A concluding thought – should oomph-ey Hindi films, beauty pageants and mujrahs be worried at these findings, and time releases, events and performances so as not to clash with women’s chess tournaments? Well, maybe not! Being able to reject a hypothesis (the hypothesis in this case being that women chess players are ugly), as I hope I have convincingly done, is significantly different from proving the alternative (that women chess players are beautiful). There is little to suggest from this analysis that ornithologists and high-end prowlers need to re-think their prime locations.


Random Reflections said...

Dear Scholar; it was a refreshingly innovative research report. Congratulations for the painstaking work on the chess queens!
As is the wont of scholars, let me critic your piece by suggesting that the measurement technique for 'beauty' has not been spelt out or 'validated'. You may like to work on that to turn in a 'stunning' paper.
Best of luck

Ajit Chaudhuri said...

Dear Random,

Thank you for this.

You have very precisely identified the weak spot in the note - the subjective assessment of beauty.

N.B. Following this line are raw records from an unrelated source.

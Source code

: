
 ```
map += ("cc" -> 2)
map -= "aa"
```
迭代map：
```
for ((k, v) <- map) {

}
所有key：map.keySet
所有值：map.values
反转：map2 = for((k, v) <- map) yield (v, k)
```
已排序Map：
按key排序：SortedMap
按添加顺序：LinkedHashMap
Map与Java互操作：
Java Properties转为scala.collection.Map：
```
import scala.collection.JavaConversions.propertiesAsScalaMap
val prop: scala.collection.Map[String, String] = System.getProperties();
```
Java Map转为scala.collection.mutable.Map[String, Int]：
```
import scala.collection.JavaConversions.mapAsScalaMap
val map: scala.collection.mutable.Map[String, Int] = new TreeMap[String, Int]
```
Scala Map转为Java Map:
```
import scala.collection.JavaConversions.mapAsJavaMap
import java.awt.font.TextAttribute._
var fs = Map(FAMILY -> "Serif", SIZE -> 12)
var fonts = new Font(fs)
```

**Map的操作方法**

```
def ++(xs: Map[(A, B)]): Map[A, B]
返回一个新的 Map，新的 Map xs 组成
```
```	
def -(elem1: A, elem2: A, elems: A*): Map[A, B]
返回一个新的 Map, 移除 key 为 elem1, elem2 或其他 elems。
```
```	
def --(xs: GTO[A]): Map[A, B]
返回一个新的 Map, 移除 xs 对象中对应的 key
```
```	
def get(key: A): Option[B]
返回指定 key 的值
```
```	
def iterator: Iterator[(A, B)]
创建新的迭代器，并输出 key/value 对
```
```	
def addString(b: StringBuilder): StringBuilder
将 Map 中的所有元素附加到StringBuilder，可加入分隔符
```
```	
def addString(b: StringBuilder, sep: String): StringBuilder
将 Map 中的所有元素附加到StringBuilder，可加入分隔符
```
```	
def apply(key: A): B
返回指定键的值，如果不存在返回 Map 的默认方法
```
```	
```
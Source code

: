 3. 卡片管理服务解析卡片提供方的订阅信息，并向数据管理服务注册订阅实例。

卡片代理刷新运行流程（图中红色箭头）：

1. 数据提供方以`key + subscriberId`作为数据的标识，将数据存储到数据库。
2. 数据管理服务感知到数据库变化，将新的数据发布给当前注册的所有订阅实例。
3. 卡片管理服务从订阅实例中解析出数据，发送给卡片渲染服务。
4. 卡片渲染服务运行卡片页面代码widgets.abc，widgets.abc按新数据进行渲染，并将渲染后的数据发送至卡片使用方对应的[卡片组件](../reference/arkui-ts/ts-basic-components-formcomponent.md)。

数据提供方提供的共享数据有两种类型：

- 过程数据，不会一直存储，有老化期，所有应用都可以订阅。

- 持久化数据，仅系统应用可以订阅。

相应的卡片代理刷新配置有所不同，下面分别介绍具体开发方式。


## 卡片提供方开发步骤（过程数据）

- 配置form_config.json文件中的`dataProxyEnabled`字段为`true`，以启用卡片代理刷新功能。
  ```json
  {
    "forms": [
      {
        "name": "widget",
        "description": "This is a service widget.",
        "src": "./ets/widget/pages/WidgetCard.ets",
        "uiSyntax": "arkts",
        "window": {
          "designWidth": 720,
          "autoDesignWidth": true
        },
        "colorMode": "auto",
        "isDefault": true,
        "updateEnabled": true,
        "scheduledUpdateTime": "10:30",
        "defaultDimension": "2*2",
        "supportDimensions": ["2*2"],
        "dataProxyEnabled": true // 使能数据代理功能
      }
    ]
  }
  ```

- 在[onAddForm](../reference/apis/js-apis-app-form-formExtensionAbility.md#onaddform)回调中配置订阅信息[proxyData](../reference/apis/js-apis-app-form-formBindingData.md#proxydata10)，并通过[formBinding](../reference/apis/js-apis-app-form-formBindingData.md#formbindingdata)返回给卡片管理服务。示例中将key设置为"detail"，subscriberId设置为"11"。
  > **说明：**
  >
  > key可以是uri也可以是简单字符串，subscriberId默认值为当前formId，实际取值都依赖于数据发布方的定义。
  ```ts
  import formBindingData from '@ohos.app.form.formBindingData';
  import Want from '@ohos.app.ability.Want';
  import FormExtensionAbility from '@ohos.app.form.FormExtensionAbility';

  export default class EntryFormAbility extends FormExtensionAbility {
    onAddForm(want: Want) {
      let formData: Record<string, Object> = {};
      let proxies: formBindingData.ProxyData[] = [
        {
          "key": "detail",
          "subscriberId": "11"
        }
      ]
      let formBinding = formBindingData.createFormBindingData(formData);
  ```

I am a little apprehensive about taking on the task you suggest. This is mainly because, if I do (or anyone does) succeed in providing a valid framework a) a Nobel prize awaits (and I am reluctant to let my life change with the prize money) and b) my life insurance premium will be significantly enhanced (which, on a doctoral scholar fellowship, would be difficult to meet). A better person is required for this.

Thanks again for reading and commenting.